In mobile, we have to be better than the Internet because mobile is so much more personal and we have an opportunity to be better. To make sure that we’re better -- and smarter -- the MMA has committed to creating industry-leading best practices, standards and guidelines -- just last week, we finalized our Privacy Guidelines for Mobile Apps for public comment and introduced the Universal Mobile Ad Package for public comment.
OMD: The IAB a year ago created a Center of Mobile Excellence and has promulgated certain standards in connection with mobile advertising. How do you define the roles of the IAB and MMA when it comes to mobile advertising? Is there a bit of a turf battle?
Stuart: We cooperate closely with the IAB in many areas where our interests intersect, especially in areas of ad measurement standards and best practices -- where it’s important that we reach consensus with our respective constituencies and collaborate. At the MMA, we’re never going to have to balance competing interests: We are laser-focused on realizing the potential of mobile and serving the mobile ecosystem. And with four regions and more than 700 members in 49 countries worldwide, we’re the only trade organization representing and leading the mobile industry on a truly global scale.

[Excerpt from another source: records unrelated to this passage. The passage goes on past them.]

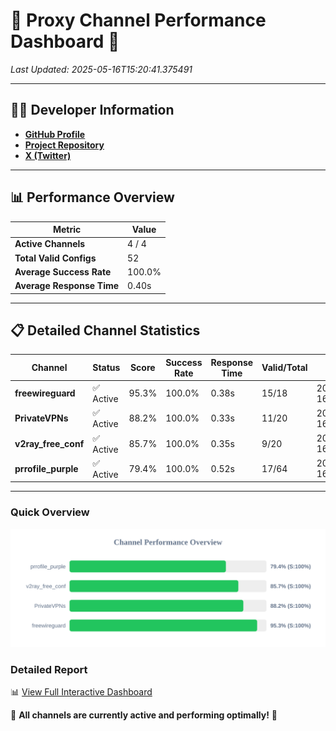 # 🌟 Proxy Channel Performance Dashboard 🌟

_Last Updated: 2025-05-16T15:20:41.375491_

---

## 👩‍💻 Developer Information

- **[GitHub Profile](https://github.com/4n0nymou3)**  
- **[Project Repository](https://github.com/4n0nymou3/multi-proxy-config-fetcher)**  
- **[X (Twitter)](https://x.com/4n0nymou3)**  

---

## 📊 Performance Overview

| Metric                | Value       |
|-----------------------|-------------|
| **Active Channels**   | 4 / 4       |
| **Total Valid Configs** | 52          |
| **Average Success Rate** | 100.0%      |
| **Average Response Time** | 0.40s       |

---

## 📋 Detailed Channel Statistics

| Channel          | Status     | Score  | Success Rate | Response Time | Valid/Total | Last Success               |
|------------------|------------|--------|--------------|---------------|-------------|----------------------------|
| **freewireguard**  | ✅ Active  | 95.3%  | 100.0% | 0.38s         | 15/18       | 2025-05-16T15:20:41.373583 |
| **PrivateVPNs**  | ✅ Active  | 88.2%  | 100.0% | 0.33s         | 11/20       | 2025-05-16T15:20:40.965466 |
| **v2ray_free_conf**  | ✅ Active  | 85.7%  | 100.0% | 0.35s         | 9/20       | 2025-05-16T15:20:40.601586 |
| **prrofile_purple**  | ✅ Active  | 79.4%  | 100.0% | 0.52s         | 17/64       | 2025-05-16T15:20:40.165315 |

---

### Quick Overview
<div align="center">
  <a href="https://raw.githubusercontent.com/nullluser/NullRepo/refs/heads/main/assets/channel_stats_chart.svg">
    <img src="https://raw.githubusercontent.com/nullluser/NullRepo/refs/heads/main/assets/channel_stats_chart.svg" alt="Source Performance Statistics" width="800">
  </a>
</div>

### Detailed Report
📊 [View Full Interactive Dashboard](https://htmlpreview.github.io/?https://github.com/nullluser/NullRepo/blob/main/assets/performance_report.html)

🎉 **All channels are currently active and performing optimally!** 🎉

OMD: What are some of the key issues you plan to tackle in 2012 as head of the MMA?
Stuart: We plan to work with our members across the industry -- buyers, sellers and enablers -- to continue to create guidance, policies, best practices and standards in key areas. We’ll be increasingly focused on regulatory issues, and we will be expanding our education programs to help share what’s possible and what has been most effective for our members with others.